--- Information given ---
════════════════

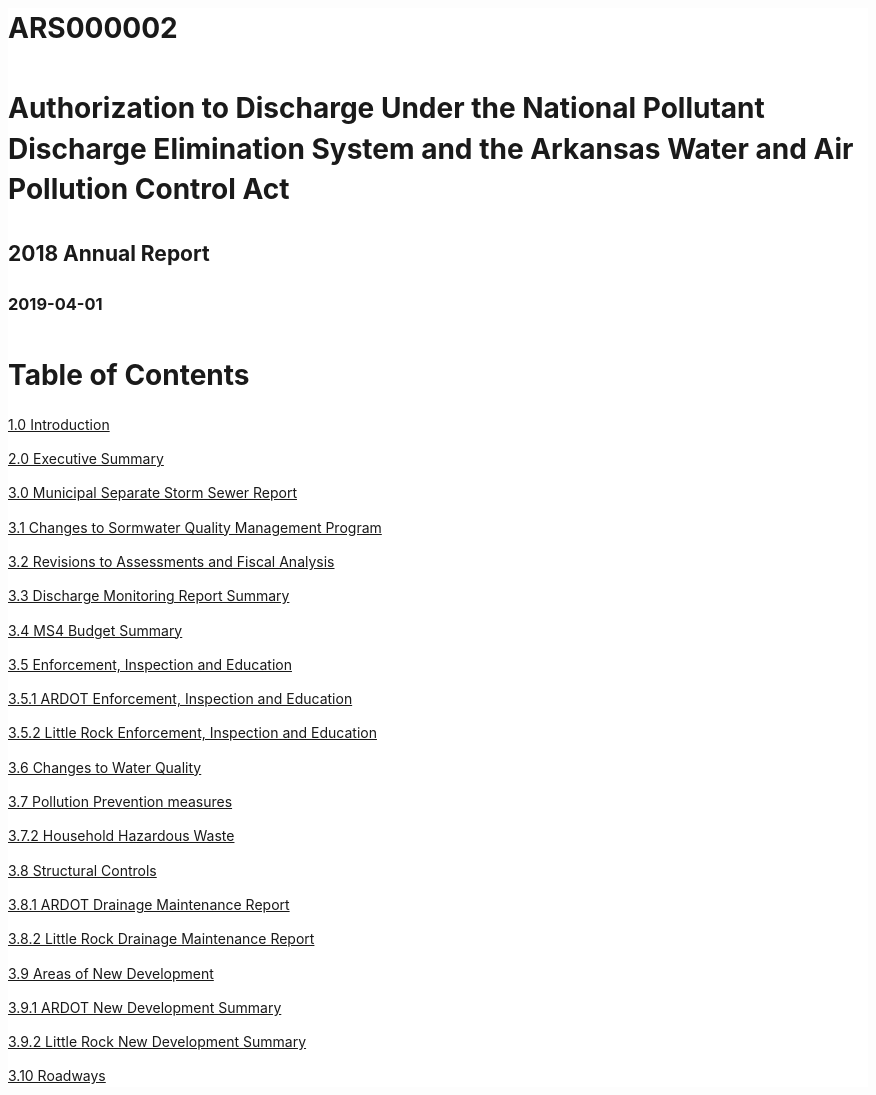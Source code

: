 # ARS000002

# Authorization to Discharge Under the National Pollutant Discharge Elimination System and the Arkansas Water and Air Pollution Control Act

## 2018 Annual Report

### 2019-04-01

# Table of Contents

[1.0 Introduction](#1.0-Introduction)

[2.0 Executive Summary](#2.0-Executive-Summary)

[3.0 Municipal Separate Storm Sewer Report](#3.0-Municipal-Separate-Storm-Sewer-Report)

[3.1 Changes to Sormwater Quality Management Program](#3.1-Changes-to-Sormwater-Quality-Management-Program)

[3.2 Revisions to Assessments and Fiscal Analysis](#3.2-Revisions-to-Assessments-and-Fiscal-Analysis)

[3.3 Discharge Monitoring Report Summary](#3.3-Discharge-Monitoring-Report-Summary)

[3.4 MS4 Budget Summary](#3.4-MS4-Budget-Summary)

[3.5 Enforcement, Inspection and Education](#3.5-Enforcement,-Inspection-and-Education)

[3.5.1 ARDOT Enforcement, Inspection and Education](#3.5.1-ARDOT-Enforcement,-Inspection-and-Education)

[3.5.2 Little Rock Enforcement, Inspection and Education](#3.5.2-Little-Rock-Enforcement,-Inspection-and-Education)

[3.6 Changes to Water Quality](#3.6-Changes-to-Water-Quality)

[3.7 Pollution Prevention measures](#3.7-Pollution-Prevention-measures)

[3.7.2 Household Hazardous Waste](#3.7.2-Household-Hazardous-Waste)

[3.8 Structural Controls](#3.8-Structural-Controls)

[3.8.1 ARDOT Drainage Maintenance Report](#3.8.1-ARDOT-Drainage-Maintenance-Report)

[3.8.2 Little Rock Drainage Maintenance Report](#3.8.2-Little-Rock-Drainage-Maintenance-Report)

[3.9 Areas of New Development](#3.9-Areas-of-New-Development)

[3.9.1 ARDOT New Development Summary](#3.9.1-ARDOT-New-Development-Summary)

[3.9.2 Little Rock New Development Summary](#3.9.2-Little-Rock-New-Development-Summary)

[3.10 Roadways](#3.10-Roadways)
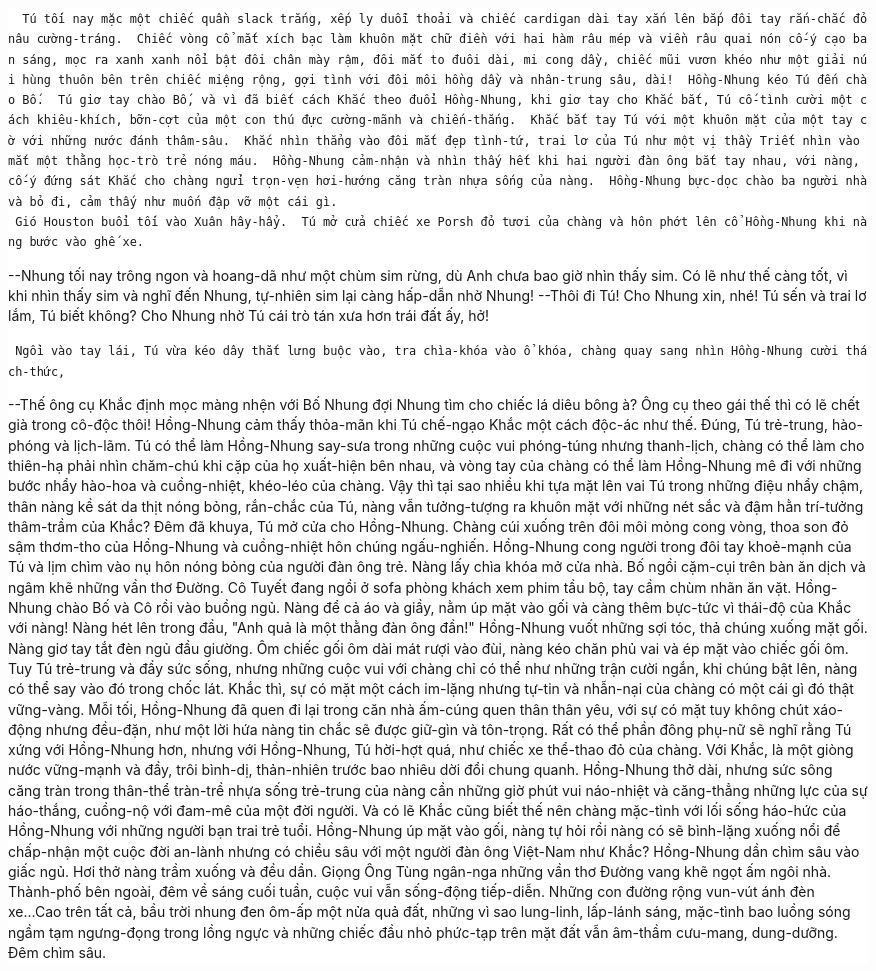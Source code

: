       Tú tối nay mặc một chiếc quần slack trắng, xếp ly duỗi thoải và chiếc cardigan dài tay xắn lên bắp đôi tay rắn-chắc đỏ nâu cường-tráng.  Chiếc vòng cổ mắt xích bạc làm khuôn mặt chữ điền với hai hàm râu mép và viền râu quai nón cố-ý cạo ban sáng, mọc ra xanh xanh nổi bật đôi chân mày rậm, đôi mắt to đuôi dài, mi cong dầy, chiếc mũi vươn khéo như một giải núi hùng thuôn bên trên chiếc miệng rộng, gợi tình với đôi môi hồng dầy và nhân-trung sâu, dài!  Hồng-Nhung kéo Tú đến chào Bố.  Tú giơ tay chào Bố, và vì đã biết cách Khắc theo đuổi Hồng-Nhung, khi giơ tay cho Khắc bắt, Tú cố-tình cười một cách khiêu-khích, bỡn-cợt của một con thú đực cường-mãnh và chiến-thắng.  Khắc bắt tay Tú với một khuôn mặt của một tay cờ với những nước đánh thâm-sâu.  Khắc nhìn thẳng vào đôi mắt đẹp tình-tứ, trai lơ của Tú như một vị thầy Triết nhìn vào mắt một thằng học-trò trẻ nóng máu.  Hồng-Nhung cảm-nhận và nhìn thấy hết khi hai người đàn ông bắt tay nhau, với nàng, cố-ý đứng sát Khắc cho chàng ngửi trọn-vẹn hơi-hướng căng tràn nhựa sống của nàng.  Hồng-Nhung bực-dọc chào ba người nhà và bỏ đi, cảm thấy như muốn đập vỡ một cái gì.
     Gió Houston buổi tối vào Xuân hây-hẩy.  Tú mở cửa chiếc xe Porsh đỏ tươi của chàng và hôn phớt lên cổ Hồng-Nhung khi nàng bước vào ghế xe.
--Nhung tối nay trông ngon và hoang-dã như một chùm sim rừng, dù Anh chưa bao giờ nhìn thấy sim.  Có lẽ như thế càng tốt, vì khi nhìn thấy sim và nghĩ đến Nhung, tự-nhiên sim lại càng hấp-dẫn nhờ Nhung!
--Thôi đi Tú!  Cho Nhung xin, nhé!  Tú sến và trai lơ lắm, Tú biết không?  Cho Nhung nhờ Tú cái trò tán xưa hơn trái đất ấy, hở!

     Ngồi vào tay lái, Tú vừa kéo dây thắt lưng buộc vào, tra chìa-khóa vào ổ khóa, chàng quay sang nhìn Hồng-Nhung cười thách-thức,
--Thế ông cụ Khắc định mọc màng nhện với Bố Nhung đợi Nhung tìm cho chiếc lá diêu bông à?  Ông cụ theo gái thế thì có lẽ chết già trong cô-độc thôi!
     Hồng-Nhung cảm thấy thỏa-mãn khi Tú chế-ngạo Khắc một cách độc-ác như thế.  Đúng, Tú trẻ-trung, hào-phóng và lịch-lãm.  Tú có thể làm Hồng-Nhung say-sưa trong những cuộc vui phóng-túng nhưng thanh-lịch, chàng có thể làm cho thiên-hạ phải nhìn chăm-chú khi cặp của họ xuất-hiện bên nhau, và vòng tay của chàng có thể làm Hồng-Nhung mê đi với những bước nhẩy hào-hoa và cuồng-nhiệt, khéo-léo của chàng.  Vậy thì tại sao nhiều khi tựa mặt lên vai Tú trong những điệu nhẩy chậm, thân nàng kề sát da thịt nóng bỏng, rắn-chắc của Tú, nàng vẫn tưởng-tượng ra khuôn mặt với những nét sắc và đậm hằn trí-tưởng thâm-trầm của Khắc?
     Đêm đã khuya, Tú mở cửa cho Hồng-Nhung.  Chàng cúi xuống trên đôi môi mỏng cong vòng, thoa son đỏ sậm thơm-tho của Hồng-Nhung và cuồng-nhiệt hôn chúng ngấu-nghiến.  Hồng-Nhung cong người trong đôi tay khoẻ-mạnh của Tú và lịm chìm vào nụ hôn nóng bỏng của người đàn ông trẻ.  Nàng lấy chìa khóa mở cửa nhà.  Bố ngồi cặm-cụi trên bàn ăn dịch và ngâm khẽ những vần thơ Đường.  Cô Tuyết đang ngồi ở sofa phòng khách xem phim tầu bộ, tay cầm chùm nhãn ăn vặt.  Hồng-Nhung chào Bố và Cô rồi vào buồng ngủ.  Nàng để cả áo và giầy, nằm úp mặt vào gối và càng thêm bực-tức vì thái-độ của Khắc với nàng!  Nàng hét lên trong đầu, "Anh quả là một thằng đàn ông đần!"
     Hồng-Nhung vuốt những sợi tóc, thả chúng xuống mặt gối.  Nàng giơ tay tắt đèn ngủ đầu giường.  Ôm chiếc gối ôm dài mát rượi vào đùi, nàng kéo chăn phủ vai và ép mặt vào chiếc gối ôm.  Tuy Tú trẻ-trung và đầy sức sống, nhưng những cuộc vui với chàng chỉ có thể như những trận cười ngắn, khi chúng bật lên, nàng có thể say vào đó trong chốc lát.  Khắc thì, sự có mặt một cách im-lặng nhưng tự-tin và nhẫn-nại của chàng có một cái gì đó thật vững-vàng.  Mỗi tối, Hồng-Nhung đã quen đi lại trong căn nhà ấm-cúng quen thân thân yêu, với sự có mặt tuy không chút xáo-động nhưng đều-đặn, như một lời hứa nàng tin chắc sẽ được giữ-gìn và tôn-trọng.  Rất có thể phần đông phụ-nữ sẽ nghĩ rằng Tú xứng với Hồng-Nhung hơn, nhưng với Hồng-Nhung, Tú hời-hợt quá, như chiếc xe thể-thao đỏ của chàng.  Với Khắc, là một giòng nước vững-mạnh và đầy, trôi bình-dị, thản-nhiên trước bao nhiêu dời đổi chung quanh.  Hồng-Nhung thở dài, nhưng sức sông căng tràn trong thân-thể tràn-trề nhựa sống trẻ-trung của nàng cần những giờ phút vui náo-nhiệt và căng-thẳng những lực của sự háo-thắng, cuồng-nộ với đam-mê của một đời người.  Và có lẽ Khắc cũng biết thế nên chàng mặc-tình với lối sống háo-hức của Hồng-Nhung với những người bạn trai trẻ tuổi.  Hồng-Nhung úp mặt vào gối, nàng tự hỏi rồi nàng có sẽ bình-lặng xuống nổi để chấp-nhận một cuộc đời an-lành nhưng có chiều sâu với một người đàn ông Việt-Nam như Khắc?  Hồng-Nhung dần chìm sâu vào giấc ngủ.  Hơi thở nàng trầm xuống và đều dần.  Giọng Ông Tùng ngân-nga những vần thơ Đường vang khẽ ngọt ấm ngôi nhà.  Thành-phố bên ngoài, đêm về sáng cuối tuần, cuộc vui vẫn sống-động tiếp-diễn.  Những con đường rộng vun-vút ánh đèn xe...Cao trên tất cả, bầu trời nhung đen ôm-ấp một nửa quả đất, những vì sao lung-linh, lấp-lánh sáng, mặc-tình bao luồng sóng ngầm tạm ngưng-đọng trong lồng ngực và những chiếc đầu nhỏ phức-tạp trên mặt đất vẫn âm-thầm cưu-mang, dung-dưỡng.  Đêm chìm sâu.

════════════════

--- What you should do ---
Show every line above in which the word "thằng" is found.

--- Result for this exercise ---
:       Tú tối nay mặc một chiếc quần slack trắng, xếp ly duỗi thoải và chiếc cardigan dài tay xắn lên bắp đôi tay rắn-chắc đỏ nâu cường-tráng.  Chiếc vòng cổ mắt xích bạc làm khuôn mặt chữ điền với hai hàm râu mép và viền râu quai nón cố-ý cạo ban sáng, mọc ra xanh xanh nổi bật đôi chân mày rậm, đôi mắt to đuôi dài, mi cong dầy, chiếc mũi vươn khéo như một giải núi hùng thuôn bên trên chiếc miệng rộng, gợi tình với đôi môi hồng dầy và nhân-trung sâu, dài!  Hồng-Nhung kéo Tú đến chào Bố.  Tú giơ tay chào Bố, và vì đã biết cách Khắc theo đuổi Hồng-Nhung, khi giơ tay cho Khắc bắt, Tú cố-tình cười một cách khiêu-khích, bỡn-cợt của một con thú đực cường-mãnh và chiến-thắng.  Khắc bắt tay Tú với một khuôn mặt của một tay cờ với những nước đánh thâm-sâu.  Khắc nhìn thẳng vào đôi mắt đẹp tình-tứ, trai lơ của Tú như một vị thầy Triết nhìn vào mắt một thằng học-trò trẻ nóng máu.  Hồng-Nhung cảm-nhận và nhìn thấy hết khi hai người đàn ông bắt tay nhau, với nàng, cố-ý đứng sát Khắc cho chàng ngửi trọn-vẹn hơi-hướng căng tràn nhựa sống của nàng.  Hồng-Nhung bực-dọc chào ba người nhà và bỏ đi, cảm thấy như muốn đập vỡ một cái gì.
     Đêm đã khuya, Tú mở cửa cho Hồng-Nhung.  Chàng cúi xuống trên đôi môi mỏng cong vòng, thoa son đỏ sậm thơm-tho của Hồng-Nhung và cuồng-nhiệt hôn chúng ngấu-nghiến.  Hồng-Nhung cong người trong đôi tay khoẻ-mạnh của Tú và lịm chìm vào nụ hôn nóng bỏng của người đàn ông trẻ.  Nàng lấy chìa khóa mở cửa nhà.  Bố ngồi cặm-cụi trên bàn ăn dịch và ngâm khẽ những vần thơ Đường.  Cô Tuyết đang ngồi ở sofa phòng khách xem phim tầu bộ, tay cầm chùm nhãn ăn vặt.  Hồng-Nhung chào Bố và Cô rồi vào buồng ngủ.  Nàng để cả áo và giầy, nằm úp mặt vào gối và càng thêm bực-tức vì thái-độ của Khắc với nàng!  Nàng hét lên trong đầu, "Anh quả là một thằng đàn ông đần!"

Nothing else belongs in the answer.